Recovery After Introspection Error

If the introspection fails during instance creation, once you have gathered the required information and have a solution, delete the instance and then re-run the instance creation script with the fixed specification, model extension, or other environmental failure cause.

If the introspection fails while upgrading a running instance, then do the following:

Make the change to fix the introspection failure. Trigger an instance upgrade. If this results in successful introspection, the recovery process stops here.
If the instance upgrade in step 1 fails to trigger a fresh introspection, then do the following:
1. Rollback to the last good Helm release by first running the helm history -n project project-instance command to identify the version in the output that matches the running instance (that is, before the upgrade that led to introspection failure). The timestamp on each version helps you identify the version. Once you know the "good" version, rollback to that version by running: helm rollback -n project project-instance version. Monitor the pods in the instance to ensure only the Admin server and the appropriate number of Managed Server pods are running.
2. Upgrade the instance with the fixed specification.

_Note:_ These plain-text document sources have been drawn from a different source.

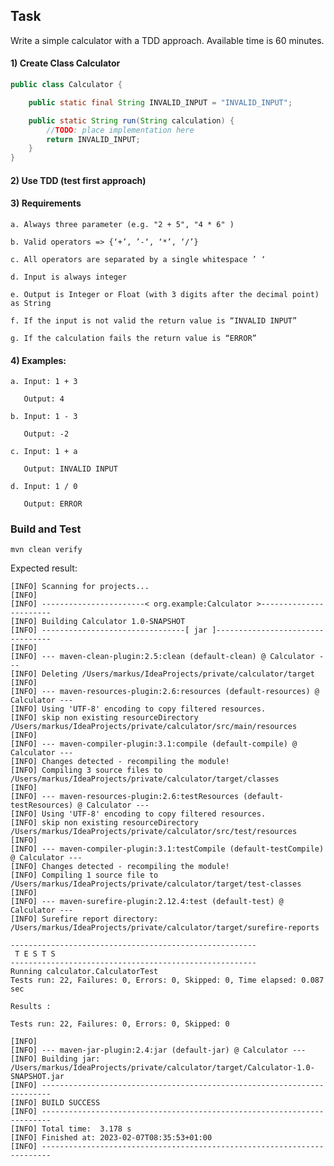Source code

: ## Task

Write a simple calculator with a TDD approach. Available time is 60 minutes.

#### 1) Create Class Calculator 

```java
public class Calculator {

    public static final String INVALID_INPUT = "INVALID_INPUT";

    public static String run(String calculation) {
        //TODO: place implementation here
        return INVALID_INPUT;
    }
}    
```

#### 2) Use TDD (test first approach)

#### 3) Requirements

    a. Always three parameter (e.g. "2 + 5", "4 * 6" )

    b. Valid operators => {‘+’, ’-‘, ‘*’, ‘/’}

    c. All operators are separated by a single whitespace ’ ‘

    d. Input is always integer

    e. Output is Integer or Float (with 3 digits after the decimal point) as String

    f. If the input is not valid the return value is “INVALID INPUT”

    g. If the calculation fails the return value is “ERROR”

#### 4) Examples:

    a. Input: 1 + 3

       Output: 4

    b. Input: 1 - 3

       Output: -2

    c. Input: 1 + a

       Output: INVALID INPUT

    d. Input: 1 / 0

       Output: ERROR






### Build and Test

```shell
mvn clean verify
```

Expected result:
```shell
[INFO] Scanning for projects...
[INFO] 
[INFO] -----------------------< org.example:Calculator >-----------------------
[INFO] Building Calculator 1.0-SNAPSHOT
[INFO] --------------------------------[ jar ]---------------------------------
[INFO] 
[INFO] --- maven-clean-plugin:2.5:clean (default-clean) @ Calculator ---
[INFO] Deleting /Users/markus/IdeaProjects/private/calculator/target
[INFO] 
[INFO] --- maven-resources-plugin:2.6:resources (default-resources) @ Calculator ---
[INFO] Using 'UTF-8' encoding to copy filtered resources.
[INFO] skip non existing resourceDirectory /Users/markus/IdeaProjects/private/calculator/src/main/resources
[INFO] 
[INFO] --- maven-compiler-plugin:3.1:compile (default-compile) @ Calculator ---
[INFO] Changes detected - recompiling the module!
[INFO] Compiling 3 source files to /Users/markus/IdeaProjects/private/calculator/target/classes
[INFO] 
[INFO] --- maven-resources-plugin:2.6:testResources (default-testResources) @ Calculator ---
[INFO] Using 'UTF-8' encoding to copy filtered resources.
[INFO] skip non existing resourceDirectory /Users/markus/IdeaProjects/private/calculator/src/test/resources
[INFO] 
[INFO] --- maven-compiler-plugin:3.1:testCompile (default-testCompile) @ Calculator ---
[INFO] Changes detected - recompiling the module!
[INFO] Compiling 1 source file to /Users/markus/IdeaProjects/private/calculator/target/test-classes
[INFO] 
[INFO] --- maven-surefire-plugin:2.12.4:test (default-test) @ Calculator ---
[INFO] Surefire report directory: /Users/markus/IdeaProjects/private/calculator/target/surefire-reports

-------------------------------------------------------
 T E S T S
-------------------------------------------------------
Running calculator.CalculatorTest
Tests run: 22, Failures: 0, Errors: 0, Skipped: 0, Time elapsed: 0.087 sec

Results :

Tests run: 22, Failures: 0, Errors: 0, Skipped: 0

[INFO] 
[INFO] --- maven-jar-plugin:2.4:jar (default-jar) @ Calculator ---
[INFO] Building jar: /Users/markus/IdeaProjects/private/calculator/target/Calculator-1.0-SNAPSHOT.jar
[INFO] ------------------------------------------------------------------------
[INFO] BUILD SUCCESS
[INFO] ------------------------------------------------------------------------
[INFO] Total time:  3.178 s
[INFO] Finished at: 2023-02-07T08:35:53+01:00
[INFO] ------------------------------------------------------------------------
```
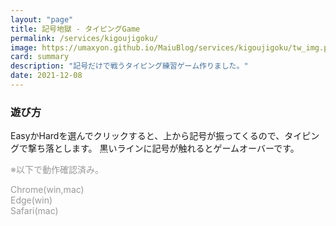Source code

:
 ```yaml
---
layout: "page"
title: 記号地獄 - タイピングGame
permalink: /services/kigoujigoku/
image: https://umaxyon.github.io/MaiuBlog/services/kigoujigoku/tw_img.png
card: summary
description: "記号だけで戦うタイピング練習ゲーム作りました。"
date: 2021-12-08
---
```




<script type="module" crossorigin src="{{ '/services/kigoujigoku/assets/index.af7dbd45.js' | relative_url }}"></script>
<link rel="modulepreload" href="{{ '/services/kigoujigoku/assets/vendor.f1cc6c9a.js' | relative_url }}">
<link rel="stylesheet" href="{{ '/services/kigoujigoku/assets/index.cd9c0392.css' | relative_url }}">

<div id="kigou_root"></div>

### 遊び方

EasyかHardを選んでクリックすると、上から記号が振ってくるので、タイピングで撃ち落とします。
黒いラインに記号が触れるとゲームオーバーです。


<span style="color: #999">※以下で動作確認済み。</span>

<span style="color: #999">
Chrome(win,mac)<br />
Edge(win)<br />
Safari(mac)<br />
</span>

Instance Deletion Errors with Timeout

You use the delete-instance.sh script to delete an instance that is no longer required. The script attempts to do this in a graceful manner and is configured to wait up to 10 minutes for any running pods to shut down. If the pods remain after this time, the script times out and exits with an error after showing the details of the leftover pods.

The leftover pods can be OSM pods (Admin Server, Managed Server) or the DBInstaller pod.

For the leftover OSM pods, see the WKO logs to identify why cleanup has not run. Delete the pods manually if necessary, using the kubectl delete commands.

For the leftover DBInstaller pod, this happens only if install-osmdb.sh is interrupted or if it failed in its last run. This should have been identified and handled at that time itself. However, to complete the cleanup, run helm ls -n project to find the failed DBInstaller release, and then invoke helm uninstall -n project release. Monitor the pods in the project namespace until the DBInstaller pod disappears.

OSM Cloud Native Toolkit Instance Create and Update Scripts Timeout; Pods Show Readiness "0/1"

If your create-instance.sh or upgrade-instance.sh scripts timeout, and you see that the desired managed server pods are present, but one or more of them show "0/1" in the "READY" column, this could be because OSM hit a fatal problem while starting up. The following could be the causes for this issue:

A mismatch in the OSM schema found and the expected version: If this is the case, the OSM managed server log shows the following issue:

Error: The OSM application is not compatible with the schema code detected in the OSM database.
Expected version[7.4.0.0.68], found version[7.4.0.0.70]
This likely means that a recent installation or upgrade was not successful.
Please check your install/upgrade error log and take steps to ensure the schema is at the correct version.

To resolve this issue, check the container image used for the DB installer and the OSM domain instances. They should match.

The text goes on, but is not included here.